HOW TO COMPLETE THIS TASK: In the listing below, the lines from the first through the one with "## What are Troops?" are to be copied word for word.

DATASET ENTRIES:
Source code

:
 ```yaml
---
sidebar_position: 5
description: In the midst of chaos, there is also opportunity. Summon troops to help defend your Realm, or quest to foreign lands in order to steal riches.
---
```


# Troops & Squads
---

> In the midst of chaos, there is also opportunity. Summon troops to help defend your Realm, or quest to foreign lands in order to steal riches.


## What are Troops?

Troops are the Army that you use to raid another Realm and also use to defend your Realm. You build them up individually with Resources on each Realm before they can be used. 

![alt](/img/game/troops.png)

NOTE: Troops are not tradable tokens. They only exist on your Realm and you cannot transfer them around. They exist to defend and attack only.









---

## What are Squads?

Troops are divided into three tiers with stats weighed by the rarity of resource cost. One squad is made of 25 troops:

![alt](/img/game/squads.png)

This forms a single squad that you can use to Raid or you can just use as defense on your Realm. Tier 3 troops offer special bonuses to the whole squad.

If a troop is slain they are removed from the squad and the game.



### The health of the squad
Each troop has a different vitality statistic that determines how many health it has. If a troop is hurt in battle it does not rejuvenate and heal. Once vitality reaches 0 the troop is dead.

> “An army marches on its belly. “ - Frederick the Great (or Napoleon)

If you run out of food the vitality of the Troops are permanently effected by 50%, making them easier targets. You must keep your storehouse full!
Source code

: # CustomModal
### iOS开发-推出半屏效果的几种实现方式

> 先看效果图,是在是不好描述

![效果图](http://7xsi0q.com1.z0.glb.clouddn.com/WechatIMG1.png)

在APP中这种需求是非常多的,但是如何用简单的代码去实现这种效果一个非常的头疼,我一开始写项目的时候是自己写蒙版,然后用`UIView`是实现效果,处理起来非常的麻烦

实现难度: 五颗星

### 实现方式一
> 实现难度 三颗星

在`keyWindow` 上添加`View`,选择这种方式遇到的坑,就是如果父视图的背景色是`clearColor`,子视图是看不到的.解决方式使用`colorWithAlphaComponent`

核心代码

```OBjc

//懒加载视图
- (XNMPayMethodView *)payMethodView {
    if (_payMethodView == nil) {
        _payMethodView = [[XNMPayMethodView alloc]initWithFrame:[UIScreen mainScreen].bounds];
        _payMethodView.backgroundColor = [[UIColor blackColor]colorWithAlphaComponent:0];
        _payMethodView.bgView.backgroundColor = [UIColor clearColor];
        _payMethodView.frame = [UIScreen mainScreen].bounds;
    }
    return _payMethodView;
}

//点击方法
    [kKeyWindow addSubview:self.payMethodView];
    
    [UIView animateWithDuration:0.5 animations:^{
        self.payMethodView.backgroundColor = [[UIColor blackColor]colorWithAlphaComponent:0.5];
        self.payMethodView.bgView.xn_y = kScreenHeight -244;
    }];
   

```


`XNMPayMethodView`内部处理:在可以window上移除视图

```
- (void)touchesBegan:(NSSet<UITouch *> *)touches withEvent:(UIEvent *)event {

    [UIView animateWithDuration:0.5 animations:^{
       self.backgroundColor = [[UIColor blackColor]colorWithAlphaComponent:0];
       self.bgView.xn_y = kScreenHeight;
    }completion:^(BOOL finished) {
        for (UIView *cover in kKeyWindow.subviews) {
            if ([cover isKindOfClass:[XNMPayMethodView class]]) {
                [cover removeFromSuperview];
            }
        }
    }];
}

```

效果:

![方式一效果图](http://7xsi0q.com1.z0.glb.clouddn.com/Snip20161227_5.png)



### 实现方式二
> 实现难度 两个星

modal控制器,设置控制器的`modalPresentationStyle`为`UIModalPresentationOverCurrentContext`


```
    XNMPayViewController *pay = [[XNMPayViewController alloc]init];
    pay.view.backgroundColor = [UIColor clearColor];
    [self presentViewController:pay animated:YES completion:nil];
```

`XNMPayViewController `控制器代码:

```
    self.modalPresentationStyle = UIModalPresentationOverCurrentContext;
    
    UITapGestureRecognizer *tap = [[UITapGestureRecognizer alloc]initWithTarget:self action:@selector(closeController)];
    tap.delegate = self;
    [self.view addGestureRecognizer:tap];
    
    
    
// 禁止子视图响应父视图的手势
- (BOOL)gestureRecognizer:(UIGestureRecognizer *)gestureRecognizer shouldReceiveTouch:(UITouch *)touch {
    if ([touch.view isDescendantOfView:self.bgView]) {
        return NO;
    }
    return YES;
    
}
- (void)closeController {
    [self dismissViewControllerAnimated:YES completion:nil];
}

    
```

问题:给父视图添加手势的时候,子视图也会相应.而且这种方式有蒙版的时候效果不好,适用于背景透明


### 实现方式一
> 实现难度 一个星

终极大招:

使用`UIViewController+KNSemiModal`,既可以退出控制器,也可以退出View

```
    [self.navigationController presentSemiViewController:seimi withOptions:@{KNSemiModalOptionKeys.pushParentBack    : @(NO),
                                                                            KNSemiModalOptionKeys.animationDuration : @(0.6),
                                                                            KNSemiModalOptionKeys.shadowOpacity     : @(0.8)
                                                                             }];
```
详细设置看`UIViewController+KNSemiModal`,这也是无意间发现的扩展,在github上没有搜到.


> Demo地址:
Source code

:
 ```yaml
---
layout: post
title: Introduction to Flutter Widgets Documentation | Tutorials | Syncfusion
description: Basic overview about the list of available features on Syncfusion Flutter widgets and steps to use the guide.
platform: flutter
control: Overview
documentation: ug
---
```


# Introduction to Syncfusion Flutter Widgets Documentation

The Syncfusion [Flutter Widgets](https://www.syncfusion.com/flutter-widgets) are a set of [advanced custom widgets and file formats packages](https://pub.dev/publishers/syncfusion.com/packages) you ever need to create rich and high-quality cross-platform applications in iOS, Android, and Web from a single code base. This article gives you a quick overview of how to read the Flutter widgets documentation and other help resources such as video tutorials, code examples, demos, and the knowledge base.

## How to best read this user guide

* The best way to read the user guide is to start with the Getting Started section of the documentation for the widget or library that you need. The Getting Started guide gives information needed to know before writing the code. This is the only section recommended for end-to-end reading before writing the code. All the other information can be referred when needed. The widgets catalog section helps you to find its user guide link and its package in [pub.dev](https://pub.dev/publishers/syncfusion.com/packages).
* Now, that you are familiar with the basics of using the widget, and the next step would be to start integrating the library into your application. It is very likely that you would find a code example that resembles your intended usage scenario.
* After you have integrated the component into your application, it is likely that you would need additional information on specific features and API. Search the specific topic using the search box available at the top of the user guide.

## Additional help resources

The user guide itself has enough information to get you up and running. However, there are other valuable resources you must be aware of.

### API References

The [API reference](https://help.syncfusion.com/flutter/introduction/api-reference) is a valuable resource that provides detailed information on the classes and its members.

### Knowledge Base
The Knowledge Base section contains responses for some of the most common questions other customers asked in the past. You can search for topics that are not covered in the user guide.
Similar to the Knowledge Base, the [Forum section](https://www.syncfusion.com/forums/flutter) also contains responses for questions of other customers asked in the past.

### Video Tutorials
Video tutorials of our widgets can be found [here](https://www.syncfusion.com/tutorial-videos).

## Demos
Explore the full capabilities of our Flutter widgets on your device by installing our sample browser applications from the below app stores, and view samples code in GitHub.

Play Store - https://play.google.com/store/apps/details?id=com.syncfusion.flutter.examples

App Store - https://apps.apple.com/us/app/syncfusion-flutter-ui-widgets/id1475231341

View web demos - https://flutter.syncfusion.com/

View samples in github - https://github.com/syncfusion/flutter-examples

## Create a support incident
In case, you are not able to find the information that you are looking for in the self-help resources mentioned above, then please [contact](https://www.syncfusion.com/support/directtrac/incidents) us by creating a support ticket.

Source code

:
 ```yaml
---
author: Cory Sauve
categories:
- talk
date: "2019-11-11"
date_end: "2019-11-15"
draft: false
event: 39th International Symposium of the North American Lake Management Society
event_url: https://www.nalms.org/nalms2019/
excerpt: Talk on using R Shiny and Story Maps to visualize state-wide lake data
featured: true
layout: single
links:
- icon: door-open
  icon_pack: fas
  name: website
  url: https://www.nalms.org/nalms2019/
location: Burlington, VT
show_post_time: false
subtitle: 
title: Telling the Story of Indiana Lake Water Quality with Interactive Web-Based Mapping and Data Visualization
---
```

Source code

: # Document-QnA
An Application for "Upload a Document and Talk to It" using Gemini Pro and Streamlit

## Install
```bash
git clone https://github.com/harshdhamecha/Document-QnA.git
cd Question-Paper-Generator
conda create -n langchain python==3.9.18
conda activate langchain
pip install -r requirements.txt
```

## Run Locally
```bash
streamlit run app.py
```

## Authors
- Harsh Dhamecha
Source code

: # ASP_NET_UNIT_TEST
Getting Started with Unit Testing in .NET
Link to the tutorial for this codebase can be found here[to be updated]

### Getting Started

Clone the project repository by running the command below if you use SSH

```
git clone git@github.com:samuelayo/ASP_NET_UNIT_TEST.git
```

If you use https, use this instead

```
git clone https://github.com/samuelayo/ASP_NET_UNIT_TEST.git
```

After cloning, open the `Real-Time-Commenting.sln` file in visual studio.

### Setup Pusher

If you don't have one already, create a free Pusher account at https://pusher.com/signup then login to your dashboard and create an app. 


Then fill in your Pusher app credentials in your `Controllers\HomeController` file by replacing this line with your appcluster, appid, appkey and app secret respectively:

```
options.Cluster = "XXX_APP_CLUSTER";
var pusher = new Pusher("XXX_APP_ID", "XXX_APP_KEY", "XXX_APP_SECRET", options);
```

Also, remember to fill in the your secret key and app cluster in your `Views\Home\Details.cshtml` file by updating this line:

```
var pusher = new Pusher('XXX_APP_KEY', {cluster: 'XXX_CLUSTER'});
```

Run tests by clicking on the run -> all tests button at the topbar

WRITTEN RESPONSE:
Source code

:
 ```yaml
---
sidebar_position: 5
description: In the midst of chaos, there is also opportunity. Summon troops to help defend your Realm, or quest to foreign lands in order to steal riches.
---
```


# Troops & Squads
---

> In the midst of chaos, there is also opportunity. Summon troops to help defend your Realm, or quest to foreign lands in order to steal riches.


## What are Troops?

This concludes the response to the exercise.